§ **Data supplied**
------------------------------------------------------------------------

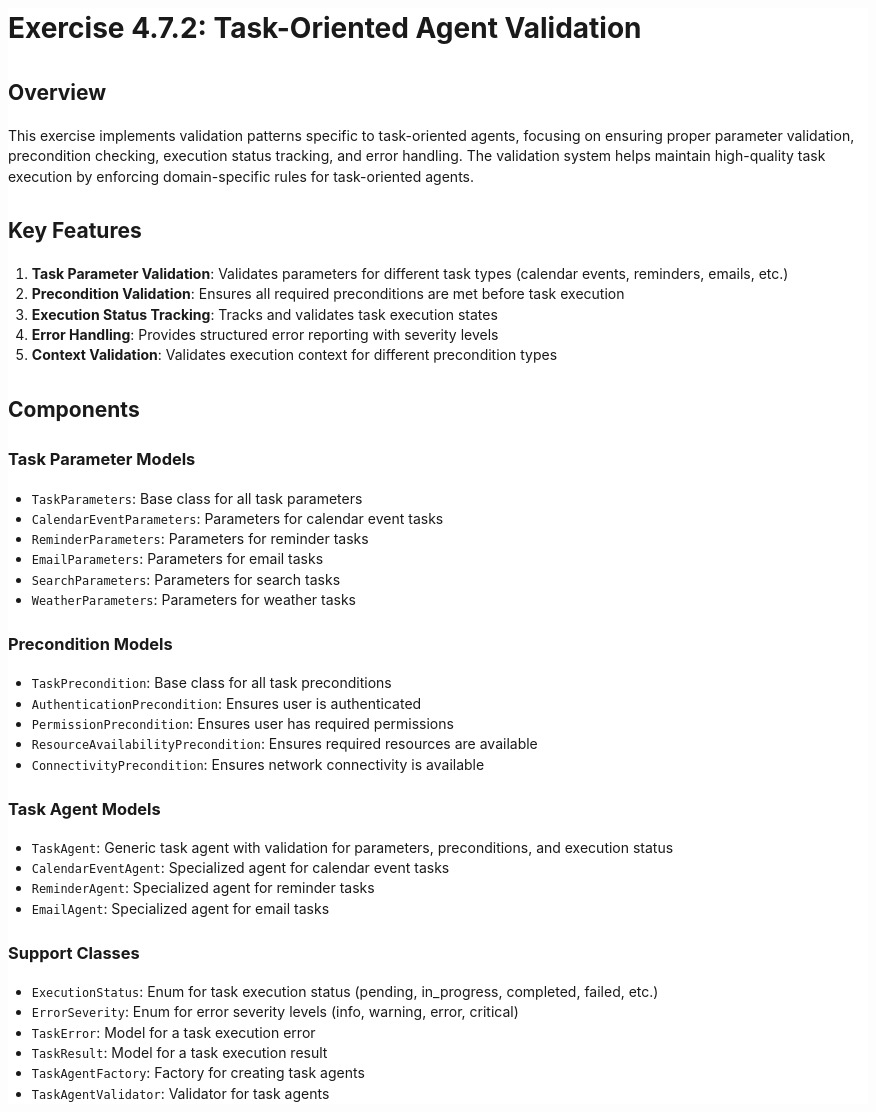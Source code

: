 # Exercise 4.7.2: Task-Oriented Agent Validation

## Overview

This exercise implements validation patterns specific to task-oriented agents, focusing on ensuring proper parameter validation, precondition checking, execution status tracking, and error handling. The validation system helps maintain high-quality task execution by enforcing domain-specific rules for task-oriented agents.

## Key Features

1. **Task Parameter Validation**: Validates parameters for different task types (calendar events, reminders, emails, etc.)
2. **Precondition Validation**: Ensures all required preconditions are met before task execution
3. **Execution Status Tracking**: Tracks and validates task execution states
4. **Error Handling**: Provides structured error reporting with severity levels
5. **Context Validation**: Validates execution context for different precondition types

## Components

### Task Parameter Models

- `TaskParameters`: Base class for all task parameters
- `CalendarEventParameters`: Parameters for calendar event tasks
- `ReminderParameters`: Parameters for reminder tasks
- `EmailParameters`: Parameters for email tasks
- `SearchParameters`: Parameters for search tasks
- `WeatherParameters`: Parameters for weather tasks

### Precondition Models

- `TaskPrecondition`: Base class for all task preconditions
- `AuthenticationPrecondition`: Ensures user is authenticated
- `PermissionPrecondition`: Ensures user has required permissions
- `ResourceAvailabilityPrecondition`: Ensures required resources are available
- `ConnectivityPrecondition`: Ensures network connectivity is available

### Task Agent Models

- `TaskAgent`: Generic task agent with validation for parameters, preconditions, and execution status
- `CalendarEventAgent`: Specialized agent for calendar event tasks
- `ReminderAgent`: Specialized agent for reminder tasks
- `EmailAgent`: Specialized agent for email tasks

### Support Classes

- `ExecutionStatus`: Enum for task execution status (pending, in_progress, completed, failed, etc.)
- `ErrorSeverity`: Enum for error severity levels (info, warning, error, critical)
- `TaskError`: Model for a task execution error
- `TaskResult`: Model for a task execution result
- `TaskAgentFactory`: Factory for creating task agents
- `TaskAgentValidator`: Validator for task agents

------------------------------------------------------------------------

§ **Exercise directions**
Once the line with "Parameters for calendar event tasks" is found in the records above, print exactly that line and every line after it through the line with "for weather tasks".

§ **Answer space**
- `CalendarEventParameters`: Parameters for calendar event tasks
- `ReminderParameters`: Parameters for reminder tasks
- `EmailParameters`: Parameters for email tasks
- `SearchParameters`: Parameters for search tasks
- `WeatherParameters`: Parameters for weather tasks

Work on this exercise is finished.